I Want to Know How It All Ties Together
In two games, I’m sure I’ve seen very little of the overarching Assassin’s Creed story for myself. Even then, when I think about it right now on balance, the things I love about it very easily outweigh what I don’t. The precursor plot aside, I do want to know how all the different threads from all the different games come together, even in the modern-day snippets that have never really been anyone’s favourite part of the Assassin’s Creed experience. Like I wrote before, I love universe-building, and I want to explore theirs further. As an avid writer, it’s not even just a narrative experience for me. It’s a chance to better my own craft too.
In the gap between the last line written and the word ‘Conclusion’, I looked at the price of the Assassin’s Creed games. Less than twenty minutes later, Assassin’s Creed, Assassin’s Creed II, Brotherhood, Revelations, Assassin’s Creed III, Liberation and Black Flag were all sitting in my Steam library, waiting to be played. It’s a purchase that I’ve been threatening to make for a long time now, and in writing this piece I did finally convince myself to buy them.
Taking a good look at what I dislike about the franchise, it’s easy to see that more than anything else, all I’ve been doing for all this time is letting my worries get in the way of what could potentially be a really good gaming experience for me. After so much time, I can look at it objectively and know that it’s at least worth trying to go through the entire franchise again. After what it has given me, it deserves a chance, and it’s only fair of me to give it that chance.
Of course that means more content for you too. Honestly it’s a little daunting, but I am really looking forward to it. I enjoy story analysis, and I think there’s definitely more room for it, so I think a story analysis for each game I play is probably the least I could manage. It might not be one after the other, or soon, but I’ll at least try.
Before I go, there’s one final thing I should write. Thank you, Patrice Désilets, Jade Raymond and Cory May. Really, thank you! It’s hard for me to put into words how I feel about all of my characters, but those four I mentioned earlier hold a very special place in my heart, and that really is down to Assassin’s Creed. If that’s not impact, I really don’t know what is…
4 thoughts on “My Love-Hate Relationship with the Assassin’s Creed Story”

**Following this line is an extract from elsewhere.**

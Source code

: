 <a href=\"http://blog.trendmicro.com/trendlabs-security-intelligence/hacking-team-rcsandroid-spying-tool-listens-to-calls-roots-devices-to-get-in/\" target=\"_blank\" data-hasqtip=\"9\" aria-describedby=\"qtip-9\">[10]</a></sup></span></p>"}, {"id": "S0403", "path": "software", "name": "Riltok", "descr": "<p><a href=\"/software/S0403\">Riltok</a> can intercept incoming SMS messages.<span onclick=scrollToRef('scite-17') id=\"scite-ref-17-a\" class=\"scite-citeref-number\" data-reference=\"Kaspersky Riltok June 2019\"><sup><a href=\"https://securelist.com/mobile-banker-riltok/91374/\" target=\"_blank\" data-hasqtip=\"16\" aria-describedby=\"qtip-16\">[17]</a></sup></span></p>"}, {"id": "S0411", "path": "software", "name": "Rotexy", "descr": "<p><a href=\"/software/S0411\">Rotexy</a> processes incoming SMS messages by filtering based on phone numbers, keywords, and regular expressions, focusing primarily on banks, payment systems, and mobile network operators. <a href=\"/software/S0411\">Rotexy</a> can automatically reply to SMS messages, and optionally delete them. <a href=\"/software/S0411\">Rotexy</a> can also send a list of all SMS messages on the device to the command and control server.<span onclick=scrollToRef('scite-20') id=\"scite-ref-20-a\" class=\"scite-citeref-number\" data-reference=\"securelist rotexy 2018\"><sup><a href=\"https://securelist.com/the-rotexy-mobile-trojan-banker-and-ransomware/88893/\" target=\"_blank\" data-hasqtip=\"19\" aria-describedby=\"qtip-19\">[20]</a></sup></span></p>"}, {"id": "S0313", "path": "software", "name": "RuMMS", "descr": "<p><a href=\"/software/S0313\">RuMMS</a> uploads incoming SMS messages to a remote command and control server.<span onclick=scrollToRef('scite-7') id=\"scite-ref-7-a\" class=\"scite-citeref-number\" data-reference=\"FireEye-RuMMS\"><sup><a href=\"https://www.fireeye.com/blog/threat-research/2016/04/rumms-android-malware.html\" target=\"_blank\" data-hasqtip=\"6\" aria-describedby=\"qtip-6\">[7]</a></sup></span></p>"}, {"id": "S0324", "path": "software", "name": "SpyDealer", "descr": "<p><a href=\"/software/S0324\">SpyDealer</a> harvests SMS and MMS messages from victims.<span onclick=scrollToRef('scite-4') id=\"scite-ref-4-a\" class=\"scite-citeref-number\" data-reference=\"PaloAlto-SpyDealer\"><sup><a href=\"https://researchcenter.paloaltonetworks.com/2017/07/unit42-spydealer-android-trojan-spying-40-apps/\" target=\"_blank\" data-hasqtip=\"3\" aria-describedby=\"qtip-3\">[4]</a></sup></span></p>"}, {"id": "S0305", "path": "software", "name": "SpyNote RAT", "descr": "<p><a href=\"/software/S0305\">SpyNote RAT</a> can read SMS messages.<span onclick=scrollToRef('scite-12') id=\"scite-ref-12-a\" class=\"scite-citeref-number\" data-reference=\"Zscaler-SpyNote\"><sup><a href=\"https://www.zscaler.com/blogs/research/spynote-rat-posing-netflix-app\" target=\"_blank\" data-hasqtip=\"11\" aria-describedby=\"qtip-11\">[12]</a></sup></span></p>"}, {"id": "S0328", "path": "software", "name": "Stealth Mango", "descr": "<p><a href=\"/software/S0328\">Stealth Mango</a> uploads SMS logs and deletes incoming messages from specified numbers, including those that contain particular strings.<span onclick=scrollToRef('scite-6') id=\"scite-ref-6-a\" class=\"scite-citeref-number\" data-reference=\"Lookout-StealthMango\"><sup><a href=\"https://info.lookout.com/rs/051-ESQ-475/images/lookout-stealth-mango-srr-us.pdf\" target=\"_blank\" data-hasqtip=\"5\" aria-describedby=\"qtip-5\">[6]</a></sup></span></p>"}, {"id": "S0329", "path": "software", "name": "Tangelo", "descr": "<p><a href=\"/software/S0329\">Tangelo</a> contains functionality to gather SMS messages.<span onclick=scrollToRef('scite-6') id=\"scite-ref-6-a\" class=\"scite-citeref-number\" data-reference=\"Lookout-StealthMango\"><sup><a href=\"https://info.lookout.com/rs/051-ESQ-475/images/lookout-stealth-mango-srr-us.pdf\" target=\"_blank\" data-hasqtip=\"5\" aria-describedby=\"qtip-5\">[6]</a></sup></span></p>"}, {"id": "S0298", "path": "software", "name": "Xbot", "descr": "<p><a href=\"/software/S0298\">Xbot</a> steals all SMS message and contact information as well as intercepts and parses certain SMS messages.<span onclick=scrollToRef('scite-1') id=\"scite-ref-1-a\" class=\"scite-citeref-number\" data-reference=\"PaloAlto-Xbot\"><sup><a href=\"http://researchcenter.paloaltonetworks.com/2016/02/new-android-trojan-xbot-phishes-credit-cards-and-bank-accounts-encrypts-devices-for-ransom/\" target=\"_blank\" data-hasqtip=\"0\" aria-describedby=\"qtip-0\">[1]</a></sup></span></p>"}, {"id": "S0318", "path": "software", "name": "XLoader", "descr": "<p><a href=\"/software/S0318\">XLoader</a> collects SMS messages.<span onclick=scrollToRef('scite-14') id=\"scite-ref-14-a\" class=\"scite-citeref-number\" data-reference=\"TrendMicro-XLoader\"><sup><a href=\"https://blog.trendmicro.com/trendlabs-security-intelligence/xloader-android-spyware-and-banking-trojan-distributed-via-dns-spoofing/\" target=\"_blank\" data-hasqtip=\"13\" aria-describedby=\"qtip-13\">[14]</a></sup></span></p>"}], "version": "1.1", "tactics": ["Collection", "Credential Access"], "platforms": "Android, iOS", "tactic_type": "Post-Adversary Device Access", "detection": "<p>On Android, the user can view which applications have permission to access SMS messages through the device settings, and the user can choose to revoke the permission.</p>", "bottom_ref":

I’ve personally never liked the series except for Black Flag. The story is without a doubt amazing, the game play is just overly repetitive for my taste. Well written article, I enjoyed it.
LikeLiked by 1 person
A very in-depth description of your love for the series, shows a great knowledge and passion, certainly for the earlier games and really shines through. Very interested to see your takes on the later entries, did some very specific pieces on syndicate around the architecture of London (my home city) in the game world so have a slightly different appreciation of the game worlds. Great job 👍🏻
I’m a massive fan of AC myself played them all but currently struggling to get through Odyssey as it’s just so big. Some of your points are spot on and the characters are some of the best in gaming, topped off with a great overarching narrative, although some of the stories for individual games can be hit and miss. Although one of the worst things is the yearly releases, it got too much and when they released Odyssey a year after Origins, I was massively disappointed as I felt it would have been rushed and buggy and Ubisoft promised they wouldn’t do yearly releases anymore but it was still a great game. Hope you manage to get around and play the series. Great article, enjoyed reading it.